Gothic fiction influenced the development of several subgenres of popular
fiction in the nineteenth century, including: the ghost story, the sensation novel,
the uncanny or weird adventure tale, the detective story, and supernatural horror
tales. We are still familiar with the conventions of most of these subgenres, but
sensation fiction is a particularly Victorian staple of inexpensive books and magazines that foregrounds the lack of options for unhappily married women. Lady
Audley’s Secret (1862), by Mary Elizabeth Braddon, was one of the earliest and
most notorious sensation novels. The title character, a young wife, becomes an
adulteress and, ultimately, a murderess as well. Even more popular was East Lynne
(1861), by Mrs Henry Wood, which combined a lurid domestic crime with realistic settings and real current events. Sensation novels revealed the rot at the heart
of Victorian middle-class values by focusing on the fragmentation of life for
middle-class women who had no legal rights and very few opportunities to voice
their discontent. Both Wood and Braddon were well-known literary figures in
London who also wrote ghost stories, supernatural tales, and political essays; in
addition they were both editors of influential magazines and published many ghost
stories.
Ghost Stories
The British ghost story tends to reduce or limit setting and action to a domestic,
realistic setting in which the dead return and interact with the living, or a spirit
representative of the past will not stay in the past. Usually, both the returning dead
and representatives of the past are associated with a specific object, an event, a structure, or a person and any attempt to restore order is reliant on the appeasement of the
spirit or ghost. Revenge and a need to be acknowledged are dominant themes. Very
few ghost stories address any aspect of religious belief, relying instead on fear and
terror to activate belief in the power of revenants.

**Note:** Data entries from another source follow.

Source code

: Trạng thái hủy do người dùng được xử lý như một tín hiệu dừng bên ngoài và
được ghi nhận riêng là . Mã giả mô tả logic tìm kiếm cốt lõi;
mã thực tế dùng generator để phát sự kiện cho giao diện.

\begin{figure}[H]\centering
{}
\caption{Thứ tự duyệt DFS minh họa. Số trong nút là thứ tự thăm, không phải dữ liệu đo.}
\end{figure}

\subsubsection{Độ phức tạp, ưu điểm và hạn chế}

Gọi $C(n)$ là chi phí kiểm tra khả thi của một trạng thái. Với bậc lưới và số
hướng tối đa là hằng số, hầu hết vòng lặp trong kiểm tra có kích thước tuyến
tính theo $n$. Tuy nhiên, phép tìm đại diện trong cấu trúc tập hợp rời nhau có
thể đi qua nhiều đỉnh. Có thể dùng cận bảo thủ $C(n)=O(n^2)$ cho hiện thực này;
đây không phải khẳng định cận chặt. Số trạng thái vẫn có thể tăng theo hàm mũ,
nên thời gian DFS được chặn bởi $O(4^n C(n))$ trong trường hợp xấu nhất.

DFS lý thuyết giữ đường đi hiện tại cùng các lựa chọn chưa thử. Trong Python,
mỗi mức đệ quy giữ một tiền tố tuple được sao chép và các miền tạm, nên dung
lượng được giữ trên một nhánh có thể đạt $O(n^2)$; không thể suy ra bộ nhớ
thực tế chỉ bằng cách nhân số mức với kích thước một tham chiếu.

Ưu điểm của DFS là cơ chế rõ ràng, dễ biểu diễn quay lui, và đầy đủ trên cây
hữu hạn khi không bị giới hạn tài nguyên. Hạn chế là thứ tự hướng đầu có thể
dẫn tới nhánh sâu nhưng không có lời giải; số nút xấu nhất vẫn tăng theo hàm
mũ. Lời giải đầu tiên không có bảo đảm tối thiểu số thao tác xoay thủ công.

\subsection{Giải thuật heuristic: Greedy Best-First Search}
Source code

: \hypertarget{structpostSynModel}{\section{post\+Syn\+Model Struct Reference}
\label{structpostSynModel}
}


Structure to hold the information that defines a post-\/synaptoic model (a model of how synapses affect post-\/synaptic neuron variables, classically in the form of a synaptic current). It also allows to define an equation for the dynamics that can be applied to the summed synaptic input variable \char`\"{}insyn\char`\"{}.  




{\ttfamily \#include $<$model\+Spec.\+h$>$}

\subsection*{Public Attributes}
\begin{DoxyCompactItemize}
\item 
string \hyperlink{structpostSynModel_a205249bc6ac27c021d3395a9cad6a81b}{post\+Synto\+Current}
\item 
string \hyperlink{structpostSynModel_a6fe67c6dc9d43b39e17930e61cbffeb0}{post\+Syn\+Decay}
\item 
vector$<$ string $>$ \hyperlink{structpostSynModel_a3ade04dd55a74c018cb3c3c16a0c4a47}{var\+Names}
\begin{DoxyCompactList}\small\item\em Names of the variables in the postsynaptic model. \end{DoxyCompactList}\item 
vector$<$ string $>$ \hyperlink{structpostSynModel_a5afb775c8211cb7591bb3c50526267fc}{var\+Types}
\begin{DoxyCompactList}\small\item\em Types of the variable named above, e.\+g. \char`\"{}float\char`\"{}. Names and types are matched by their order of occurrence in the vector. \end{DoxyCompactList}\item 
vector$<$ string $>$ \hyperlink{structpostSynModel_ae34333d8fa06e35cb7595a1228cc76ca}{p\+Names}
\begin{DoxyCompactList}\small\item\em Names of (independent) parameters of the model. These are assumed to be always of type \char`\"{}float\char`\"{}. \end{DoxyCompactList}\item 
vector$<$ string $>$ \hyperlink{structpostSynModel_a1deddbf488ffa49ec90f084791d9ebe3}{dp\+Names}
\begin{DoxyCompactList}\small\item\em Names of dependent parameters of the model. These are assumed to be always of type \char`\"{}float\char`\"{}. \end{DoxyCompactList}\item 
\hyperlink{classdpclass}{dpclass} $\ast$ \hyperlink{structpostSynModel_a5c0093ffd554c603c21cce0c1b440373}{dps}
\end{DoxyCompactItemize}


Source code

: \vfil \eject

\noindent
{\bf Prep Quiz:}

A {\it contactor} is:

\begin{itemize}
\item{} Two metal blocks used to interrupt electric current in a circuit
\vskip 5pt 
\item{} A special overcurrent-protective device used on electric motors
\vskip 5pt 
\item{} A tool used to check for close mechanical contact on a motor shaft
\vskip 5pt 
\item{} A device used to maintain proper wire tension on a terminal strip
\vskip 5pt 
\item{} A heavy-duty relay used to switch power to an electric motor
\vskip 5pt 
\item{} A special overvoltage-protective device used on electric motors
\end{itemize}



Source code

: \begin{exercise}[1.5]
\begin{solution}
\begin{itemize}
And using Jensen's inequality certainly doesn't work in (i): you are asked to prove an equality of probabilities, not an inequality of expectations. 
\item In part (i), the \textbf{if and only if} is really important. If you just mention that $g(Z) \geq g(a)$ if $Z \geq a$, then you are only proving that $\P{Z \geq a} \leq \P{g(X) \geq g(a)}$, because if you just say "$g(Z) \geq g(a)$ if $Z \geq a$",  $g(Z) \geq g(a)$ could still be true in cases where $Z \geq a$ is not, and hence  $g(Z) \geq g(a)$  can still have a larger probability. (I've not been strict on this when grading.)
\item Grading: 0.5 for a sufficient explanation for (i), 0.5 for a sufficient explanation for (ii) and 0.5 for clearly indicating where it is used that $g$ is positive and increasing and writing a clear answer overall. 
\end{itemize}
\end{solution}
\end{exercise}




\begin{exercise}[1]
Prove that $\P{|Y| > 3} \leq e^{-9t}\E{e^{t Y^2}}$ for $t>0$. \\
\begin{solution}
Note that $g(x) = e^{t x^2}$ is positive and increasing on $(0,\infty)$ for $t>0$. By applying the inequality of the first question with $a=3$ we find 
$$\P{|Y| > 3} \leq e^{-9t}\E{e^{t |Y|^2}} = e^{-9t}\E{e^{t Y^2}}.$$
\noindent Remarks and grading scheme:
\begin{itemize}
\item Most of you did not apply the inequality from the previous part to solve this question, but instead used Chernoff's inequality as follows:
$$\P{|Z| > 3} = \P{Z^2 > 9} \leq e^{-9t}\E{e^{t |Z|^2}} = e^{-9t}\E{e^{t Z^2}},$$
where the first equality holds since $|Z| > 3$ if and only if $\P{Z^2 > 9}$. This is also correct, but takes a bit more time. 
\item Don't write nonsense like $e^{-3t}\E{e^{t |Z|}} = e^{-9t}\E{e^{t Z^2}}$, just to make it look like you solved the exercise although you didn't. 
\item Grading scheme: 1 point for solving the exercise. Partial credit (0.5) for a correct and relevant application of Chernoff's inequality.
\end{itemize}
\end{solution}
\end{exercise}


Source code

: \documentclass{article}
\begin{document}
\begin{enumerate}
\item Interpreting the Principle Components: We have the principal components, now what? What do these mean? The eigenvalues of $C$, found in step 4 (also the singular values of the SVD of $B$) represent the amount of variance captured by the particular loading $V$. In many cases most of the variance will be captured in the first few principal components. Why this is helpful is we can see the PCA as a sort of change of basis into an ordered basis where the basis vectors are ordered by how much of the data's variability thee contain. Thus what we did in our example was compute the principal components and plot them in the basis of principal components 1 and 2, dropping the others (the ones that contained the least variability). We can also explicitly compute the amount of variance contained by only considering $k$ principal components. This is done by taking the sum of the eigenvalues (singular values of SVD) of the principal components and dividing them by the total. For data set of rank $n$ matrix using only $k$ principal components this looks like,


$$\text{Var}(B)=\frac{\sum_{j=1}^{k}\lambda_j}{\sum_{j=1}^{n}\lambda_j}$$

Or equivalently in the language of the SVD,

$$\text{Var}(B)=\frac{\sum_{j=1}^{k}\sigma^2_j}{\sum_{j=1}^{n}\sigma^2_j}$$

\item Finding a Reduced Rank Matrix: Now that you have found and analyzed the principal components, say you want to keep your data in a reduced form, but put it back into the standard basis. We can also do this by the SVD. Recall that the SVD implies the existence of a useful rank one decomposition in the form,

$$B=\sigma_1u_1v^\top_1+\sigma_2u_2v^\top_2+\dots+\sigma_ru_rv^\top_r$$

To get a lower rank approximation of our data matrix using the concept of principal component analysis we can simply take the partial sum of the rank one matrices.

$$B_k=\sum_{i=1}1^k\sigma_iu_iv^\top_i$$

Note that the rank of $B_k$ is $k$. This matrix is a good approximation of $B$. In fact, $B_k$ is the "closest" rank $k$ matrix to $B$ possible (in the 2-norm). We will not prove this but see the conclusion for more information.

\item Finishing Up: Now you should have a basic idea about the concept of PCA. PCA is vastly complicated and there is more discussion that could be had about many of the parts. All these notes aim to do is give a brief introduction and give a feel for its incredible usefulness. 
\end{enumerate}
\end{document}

Sir Walter Scott wrote a very early gothic ghost story, “Wandering Willie’s Tale,”
as a chapter in his novel Redgauntlet (1824), and another that has a recognizably
English setting, “The Tapestried Chamber” (1828), but Charles Dickens published
the first British ghost story, distinct from the gothic tale, in which the ghosts are
essential to the theme as well as the plot of the story, in “The Goblins Who Stole
a Sexton,” in The Pickwick Papers (1836–7). This ghost story, told on Christmas
Eve by Mr Wardle, initiated a tradition of ghost stories being associated with
Christmas.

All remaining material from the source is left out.